Models examining the question which variables cause groups to file briefs were estimated
using the dyad dataset. The case-based dataset, then, was used to analyze questions pertaining to
why cases attract group attention. When the dependent variable was File, which is a dichotomous
variable, a logistic regression was estimated.v To test for robustness, several model specifications
and a Rare Events Logistic Regression (King and Zeng 2001) were also estimated (results not
presented here). When Number was the outcome variable, Negative Binomial and Poisson models
were estimated. When a Negative Binomial regression model was estimated, the results were
substantively indistinguishable, with the values of the over dispersion coefficient, alpha, indicating
that the model would be better estimated using a Poisson regression (Wooldridge 2002).
Accordingly, the results from the Poisson regression are presented. The results of both models
were substantively identical. As with the logistic regression models estimated, to test for
robustness, several model specifications were tested for the Poisson.

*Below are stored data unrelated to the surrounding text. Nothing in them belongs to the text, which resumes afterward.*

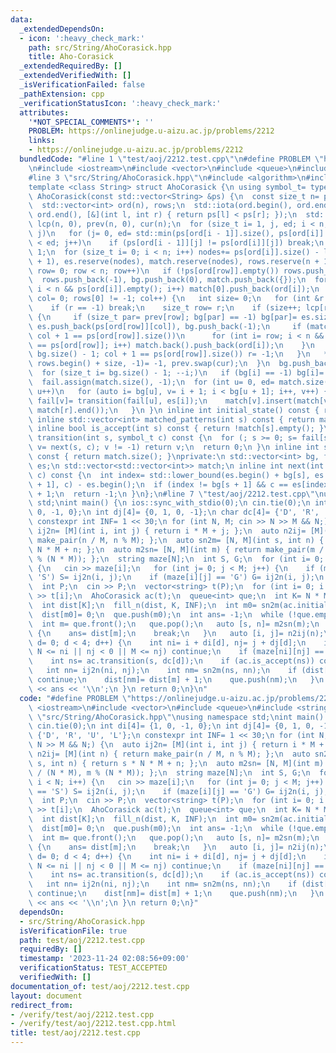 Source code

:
 ```yaml
---
data:
  _extendedDependsOn:
  - icon: ':heavy_check_mark:'
    path: src/String/AhoCorasick.hpp
    title: Aho-Corasick
  _extendedRequiredBy: []
  _extendedVerifiedWith: []
  _isVerificationFailed: false
  _pathExtension: cpp
  _verificationStatusIcon: ':heavy_check_mark:'
  attributes:
    '*NOT_SPECIAL_COMMENTS*': ''
    PROBLEM: https://onlinejudge.u-aizu.ac.jp/problems/2212
    links:
    - https://onlinejudge.u-aizu.ac.jp/problems/2212
  bundledCode: "#line 1 \"test/aoj/2212.test.cpp\"\n#define PROBLEM \"https://onlinejudge.u-aizu.ac.jp/problems/2212\"\
    \n#include <iostream>\n#include <vector>\n#include <queue>\n#include <string>\n\
    #line 3 \"src/String/AhoCorasick.hpp\"\n#include <algorithm>\n#include <numeric>\n\
    template <class String> struct AhoCorasick {\n using symbol_t= typename String::value_type;\n\
    \ AhoCorasick(const std::vector<String> &ps) {\n  const size_t n= ps.size();\n\
    \  std::vector<int> ord(n), rows;\n  std::iota(ord.begin(), ord.end(), 0), std::sort(ord.begin(),\
    \ ord.end(), [&](int l, int r) { return ps[l] < ps[r]; });\n  std::vector<size_t>\
    \ lcp(n, 0), prev(n, 0), cur(n);\n  for (size_t i= 1, j, ed; i < n; lcp[i++]=\
    \ j)\n   for (j= 0, ed= std::min(ps[ord[i - 1]].size(), ps[ord[i]].size()); j\
    \ < ed; j++)\n    if (ps[ord[i - 1]][j] != ps[ord[i]][j]) break;\n  size_t nodes=\
    \ 1;\n  for (size_t i= 0; i < n; i++) nodes+= ps[ord[i]].size() - lcp[i];\n  bg.reserve(nodes\
    \ + 1), es.reserve(nodes), match.reserve(nodes), rows.reserve(n + 1);\n  for (size_t\
    \ row= 0; row < n; row++)\n   if (!ps[ord[row]].empty()) rows.push_back(row);\n\
    \  rows.push_back(-1), bg.push_back(0), match.push_back({});\n  for (int i= 0;\
    \ i < n && ps[ord[i]].empty(); i++) match[0].push_back(ord[i]);\n  for (size_t\
    \ col= 0; rows[0] != -1; col++) {\n   int size= 0;\n   for (int &r: rows) {\n\
    \    if (r == -1) break;\n    size_t row= r;\n    if (size++; lcp[row] <= col)\
    \ {\n     if (size_t par= prev[row]; bg[par] == -1) bg[par]= es.size();\n    \
    \ es.push_back(ps[ord[row]][col]), bg.push_back(-1);\n     if (match.push_back({});\
    \ col + 1 == ps[ord[row]].size())\n      for (int i= row; i < n && ps[ord[i]]\
    \ == ps[ord[row]]; i++) match.back().push_back(ord[i]);\n    }\n    if (cur[row]=\
    \ bg.size() - 1; col + 1 == ps[ord[row]].size()) r= -1;\n   }\n   *std::remove(rows.begin(),\
    \ rows.begin() + size, -1)= -1, prev.swap(cur);\n  }\n  bg.push_back(es.size());\n\
    \  for (size_t i= bg.size() - 1; --i;)\n   if (bg[i] == -1) bg[i]= bg[i + 1];\n\
    \  fail.assign(match.size(), -1);\n  for (int u= 0, ed= match.size(); u < ed;\
    \ u++)\n   for (auto i= bg[u], v= i + 1; i < bg[u + 1]; i++, v++) {\n    int r=\
    \ fail[v]= transition(fail[u], es[i]);\n    match[v].insert(match[v].end(), match[r].begin(),\
    \ match[r].end());\n   }\n }\n inline int initial_state() const { return 0; }\n\
    \ inline std::vector<int> matched_patterns(int s) const { return match[s]; }\n\
    \ inline bool is_accept(int s) const { return !match[s].empty(); }\n inline int\
    \ transition(int s, symbol_t c) const {\n  for (; s >= 0; s= fail[s])\n   if (int\
    \ v= next(s, c); v != -1) return v;\n  return 0;\n }\n inline int state_size()\
    \ const { return match.size(); }\nprivate:\n std::vector<int> bg, fail;\n std::vector<symbol_t>\
    \ es;\n std::vector<std::vector<int>> match;\n inline int next(int s, symbol_t\
    \ c) const {\n  int index= std::lower_bound(es.begin() + bg[s], es.begin() + bg[s\
    \ + 1], c) - es.begin();\n  if (index != bg[s + 1] && c == es[index]) return index\
    \ + 1;\n  return -1;\n }\n};\n#line 7 \"test/aoj/2212.test.cpp\"\nusing namespace\
    \ std;\nint main() {\n ios::sync_with_stdio(0);\n cin.tie(0);\n int di[4]= {1,\
    \ 0, -1, 0};\n int dj[4]= {0, 1, 0, -1};\n char dc[4]= {'D', 'R', 'U', 'L'};\n\
    \ constexpr int INF= 1 << 30;\n for (int N, M; cin >> N >> M && N;) {\n  auto\
    \ ij2n= [M](int i, int j) { return i * M + j; };\n  auto n2ij= [M](int n) { return\
    \ make_pair(n / M, n % M); };\n  auto sn2m= [N, M](int s, int n) { return s *\
    \ N * M + n; };\n  auto m2sn= [N, M](int m) { return make_pair(m / (N * M), m\
    \ % (N * M)); };\n  string maze[N];\n  int S, G;\n  for (int i= 0; i < N; i++)\
    \ {\n   cin >> maze[i];\n   for (int j= 0; j < M; j++) {\n    if (maze[i][j] ==\
    \ 'S') S= ij2n(i, j);\n    if (maze[i][j] == 'G') G= ij2n(i, j);\n   }\n  }\n\
    \  int P;\n  cin >> P;\n  vector<string> t(P);\n  for (int i= 0; i < P; i++) cin\
    \ >> t[i];\n  AhoCorasick ac(t);\n  queue<int> que;\n  int K= N * M * ac.state_size();\n\
    \  int dist[K];\n  fill_n(dist, K, INF);\n  int m0= sn2m(ac.initial_state(), S);\n\
    \  dist[m0]= 0;\n  que.push(m0);\n  int ans= -1;\n  while (!que.empty()) {\n \
    \  int m= que.front();\n   que.pop();\n   auto [s, n]= m2sn(m);\n   if (n == G)\
    \ {\n    ans= dist[m];\n    break;\n   }\n   auto [i, j]= n2ij(n);\n   for (int\
    \ d= 0; d < 4; d++) {\n    int ni= i + di[d], nj= j + dj[d];\n    if (ni < 0 ||\
    \ N <= ni || nj < 0 || M <= nj) continue;\n    if (maze[ni][nj] == '#') continue;\n\
    \    int ns= ac.transition(s, dc[d]);\n    if (ac.is_accept(ns)) continue;\n \
    \   int nn= ij2n(ni, nj);\n    int nm= sn2m(ns, nn);\n    if (dist[nm] != INF)\
    \ continue;\n    dist[nm]= dist[m] + 1;\n    que.push(nm);\n   }\n  }\n  cout\
    \ << ans << '\\n';\n }\n return 0;\n}\n"
  code: "#define PROBLEM \"https://onlinejudge.u-aizu.ac.jp/problems/2212\"\n#include\
    \ <iostream>\n#include <vector>\n#include <queue>\n#include <string>\n#include\
    \ \"src/String/AhoCorasick.hpp\"\nusing namespace std;\nint main() {\n ios::sync_with_stdio(0);\n\
    \ cin.tie(0);\n int di[4]= {1, 0, -1, 0};\n int dj[4]= {0, 1, 0, -1};\n char dc[4]=\
    \ {'D', 'R', 'U', 'L'};\n constexpr int INF= 1 << 30;\n for (int N, M; cin >>\
    \ N >> M && N;) {\n  auto ij2n= [M](int i, int j) { return i * M + j; };\n  auto\
    \ n2ij= [M](int n) { return make_pair(n / M, n % M); };\n  auto sn2m= [N, M](int\
    \ s, int n) { return s * N * M + n; };\n  auto m2sn= [N, M](int m) { return make_pair(m\
    \ / (N * M), m % (N * M)); };\n  string maze[N];\n  int S, G;\n  for (int i= 0;\
    \ i < N; i++) {\n   cin >> maze[i];\n   for (int j= 0; j < M; j++) {\n    if (maze[i][j]\
    \ == 'S') S= ij2n(i, j);\n    if (maze[i][j] == 'G') G= ij2n(i, j);\n   }\n  }\n\
    \  int P;\n  cin >> P;\n  vector<string> t(P);\n  for (int i= 0; i < P; i++) cin\
    \ >> t[i];\n  AhoCorasick ac(t);\n  queue<int> que;\n  int K= N * M * ac.state_size();\n\
    \  int dist[K];\n  fill_n(dist, K, INF);\n  int m0= sn2m(ac.initial_state(), S);\n\
    \  dist[m0]= 0;\n  que.push(m0);\n  int ans= -1;\n  while (!que.empty()) {\n \
    \  int m= que.front();\n   que.pop();\n   auto [s, n]= m2sn(m);\n   if (n == G)\
    \ {\n    ans= dist[m];\n    break;\n   }\n   auto [i, j]= n2ij(n);\n   for (int\
    \ d= 0; d < 4; d++) {\n    int ni= i + di[d], nj= j + dj[d];\n    if (ni < 0 ||\
    \ N <= ni || nj < 0 || M <= nj) continue;\n    if (maze[ni][nj] == '#') continue;\n\
    \    int ns= ac.transition(s, dc[d]);\n    if (ac.is_accept(ns)) continue;\n \
    \   int nn= ij2n(ni, nj);\n    int nm= sn2m(ns, nn);\n    if (dist[nm] != INF)\
    \ continue;\n    dist[nm]= dist[m] + 1;\n    que.push(nm);\n   }\n  }\n  cout\
    \ << ans << '\\n';\n }\n return 0;\n}"
  dependsOn:
  - src/String/AhoCorasick.hpp
  isVerificationFile: true
  path: test/aoj/2212.test.cpp
  requiredBy: []
  timestamp: '2023-11-24 02:08:56+09:00'
  verificationStatus: TEST_ACCEPTED
  verifiedWith: []
documentation_of: test/aoj/2212.test.cpp
layout: document
redirect_from:
- /verify/test/aoj/2212.test.cpp
- /verify/test/aoj/2212.test.cpp.html
title: test/aoj/2212.test.cpp
---
```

The Basic Contours of Amicus Activity
In our sample, the Supreme Court entertained approximately 80 “friends” filing a total of
24 briefs. The total number of amicus curiae participants encompasses 37 individuals acting in
their capacities as senators, judges and military officials, 22 citizen advocacy or public interest
groups, and 9 business, trade, and professional associations. These participants are listed in Table
1. Several cases drew multiple amicus participants. Most notably, a total of 7 amicus briefs
representing well over 15 organized interests were filed in Albuquerque v. Homans, a case
17
addressing mandatory spending limits for mayor and city council in the City of Albuquerque.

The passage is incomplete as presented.